1931 machte sie ihre Ausbildung zur Psychoanalytikerin bei Siegfried Bernfeld und Hermann Nunberg und wurde außerordentliches Mitglied der Psychoanalytischen Vereinigung.
1933 heiratete Lili Roubiczek den sozialistischen Sozialmediziner Sigismund Peller, der ein Mitarbeiter Julius Tandlers war. Durch die Ereignisse des Februar 1934 veranlasst, die eine Verfolgung der österreichischen Sozialdemokraten zur Folge hatten, emigrierte das Ehepaar nach Palästina. Dort baute Lili Roubiczek eine Elementarschule in Jerusalem auf, die ihren in Wien gefundenen Prinzipien folgte, und stand in Kontakt mit dem Psychoanalytischen Institut in Jerusalem.
1937 wurde Sigismund Peller an die Johns-Hopkins-Universität berufen, wodurch das Ehepaar nach Baltimore in die USA übersiedelte. 1940 ließen sie sich in New York City nieder. Sie befasste sich während des Krieges als Erziehungsberaterin mit der außerhäuslichen Betreuung von Kleinkindern und machte sich nach einiger Zeit als Psychoanalytikerin selbstständig. Gemeinsam mit dem aus Österreich emigrierten Paul Federn gründete sie eine Studiengruppe für Nicht-Mediziner unter den Psychoanalytikern. Sie hielt Vorträge und Vorlesungen über die Entwicklung von Kindern am Psychoanalytic Institute in Philadelphia, an dem sie später Ehrenmitglied wurde, und im Departement of Child Psychiatry am Albert Einstein College of Medicine in der Bronx. Sie beschäftigte sich im Alter wieder zunehmend mit der Sprachentwicklung des Kindes, einem Thema, das sie schon in Wien behandelt hatte.

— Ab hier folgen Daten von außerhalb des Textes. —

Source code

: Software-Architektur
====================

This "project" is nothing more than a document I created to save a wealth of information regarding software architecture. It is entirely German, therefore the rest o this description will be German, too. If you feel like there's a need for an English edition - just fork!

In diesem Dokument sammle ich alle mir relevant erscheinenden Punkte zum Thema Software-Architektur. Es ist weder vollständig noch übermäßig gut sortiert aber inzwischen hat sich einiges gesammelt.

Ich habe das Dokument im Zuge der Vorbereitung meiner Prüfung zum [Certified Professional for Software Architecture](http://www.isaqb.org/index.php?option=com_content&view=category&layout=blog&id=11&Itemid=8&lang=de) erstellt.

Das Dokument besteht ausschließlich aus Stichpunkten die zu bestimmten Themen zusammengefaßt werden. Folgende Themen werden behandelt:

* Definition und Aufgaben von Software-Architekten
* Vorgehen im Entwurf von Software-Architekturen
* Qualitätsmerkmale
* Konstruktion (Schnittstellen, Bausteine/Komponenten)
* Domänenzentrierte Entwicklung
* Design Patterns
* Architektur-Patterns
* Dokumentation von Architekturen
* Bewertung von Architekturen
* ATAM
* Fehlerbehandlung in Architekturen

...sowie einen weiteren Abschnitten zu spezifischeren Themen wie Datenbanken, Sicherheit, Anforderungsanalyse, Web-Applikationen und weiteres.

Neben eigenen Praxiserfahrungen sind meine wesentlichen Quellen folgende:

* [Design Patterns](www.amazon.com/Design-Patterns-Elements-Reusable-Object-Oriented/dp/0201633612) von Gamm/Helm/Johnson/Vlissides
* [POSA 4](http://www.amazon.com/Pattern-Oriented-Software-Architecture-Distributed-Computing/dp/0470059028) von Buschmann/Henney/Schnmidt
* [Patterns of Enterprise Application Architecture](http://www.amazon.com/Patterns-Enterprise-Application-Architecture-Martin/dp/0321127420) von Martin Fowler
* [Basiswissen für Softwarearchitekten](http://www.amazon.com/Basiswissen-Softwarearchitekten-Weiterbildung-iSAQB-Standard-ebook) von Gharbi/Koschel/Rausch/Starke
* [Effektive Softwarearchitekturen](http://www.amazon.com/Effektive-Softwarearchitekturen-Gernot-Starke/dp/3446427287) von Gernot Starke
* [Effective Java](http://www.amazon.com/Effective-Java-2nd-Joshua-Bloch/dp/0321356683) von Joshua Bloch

Im Jahr 1970 wurde die Roubiczekgasse in Wien-Favoriten nach ihr benannt.
Schriften
- On Development and Education of Young Children. Selected Papers. Philosophical Library: New York, 1978.
Literatur
- Manfred Berger: Jüdische Förderinnen der Pädagogik Maria Montessoris. In: Das Kind. Halbjahresschrift der Montessori-Pädagogik 2001/H. 29/30, S. 88–131.
- Manfred Berger: Lili Esther Peller-Roubiczek – Ihr Leben und Wirken für die Montessori-Pädagogik. In: Das Kind. Halbjahresschrift der Montessori-Pädagogik 1996/H. 20.

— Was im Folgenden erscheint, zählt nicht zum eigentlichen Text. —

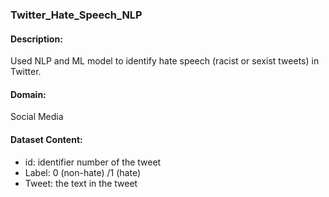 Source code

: ### Twitter_Hate_Speech_NLP


#### Description:
Used NLP and ML model to identify hate speech (racist or sexist tweets) in Twitter.

#### Domain:
Social Media

#### Dataset Content: 
- id: identifier number of the tweet
- Label: 0 (non-hate) /1 (hate)
- Tweet: the text in the tweet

- Franz Hammerer: Maria Montessoris pädagogisches Konzept. Anfänge der Realisierung in Österreich. Jugend & Volk: Wien, 1997.
- Brigitte Eichelberger: Spurensuche. Auf den Lebensspuren von Lili Ester Roubiczek-Peller und der Wiener Montessori-Bewegung; in: Das Kind ist entdeckt. Erziehungsexperimente im Wien der Zwischenkriegszeit. Picus: Wien, 2001.

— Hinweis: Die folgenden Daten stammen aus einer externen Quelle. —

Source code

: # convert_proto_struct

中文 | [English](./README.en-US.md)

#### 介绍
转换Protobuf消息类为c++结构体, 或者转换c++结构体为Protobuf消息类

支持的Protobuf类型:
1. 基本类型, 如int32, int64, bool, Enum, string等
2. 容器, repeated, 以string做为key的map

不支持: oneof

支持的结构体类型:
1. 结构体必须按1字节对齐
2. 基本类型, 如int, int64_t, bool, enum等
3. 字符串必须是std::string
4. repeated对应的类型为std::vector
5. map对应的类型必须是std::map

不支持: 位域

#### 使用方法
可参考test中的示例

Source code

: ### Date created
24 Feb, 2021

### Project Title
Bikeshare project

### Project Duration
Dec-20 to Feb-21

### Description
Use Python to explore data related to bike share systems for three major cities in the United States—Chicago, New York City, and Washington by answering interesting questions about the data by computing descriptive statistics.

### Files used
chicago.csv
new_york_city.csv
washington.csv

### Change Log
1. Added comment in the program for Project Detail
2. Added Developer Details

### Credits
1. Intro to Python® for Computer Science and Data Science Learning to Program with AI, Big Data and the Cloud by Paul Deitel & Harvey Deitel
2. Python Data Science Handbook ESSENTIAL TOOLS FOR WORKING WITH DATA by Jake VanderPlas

- Charlotte Zwiauer: Roubiczek-Peller, Lili. In: Brigitta Keintzel, Ilse Korotin (Hrsg.): Wissenschafterinnen in und aus Österreich. Leben – Werk – Wirken. Böhlau, Wien/Köln/Weimar 2002, ISBN 3-205-99467-1, S. 631–633.
- Peller-Roubiczek, Lilli, in: Ruth Kloocke: Mosche Wulff : zur Geschichte der Psychoanalyse in Rußland und Israel. Tübingen : Ed. diskord, 2002, S. 218.
- Lili Roubiczek, in: Elke Mühlleitner: Biographisches Lexikon der Psychoanalyse. Die Mitglieder der Psychologischen Mittwoch-Gesellschaft und der Wiener Psychoanalytischen Vereinigung 1902–1938. Tübingen : Edition Diskord, 1992, S. 277f.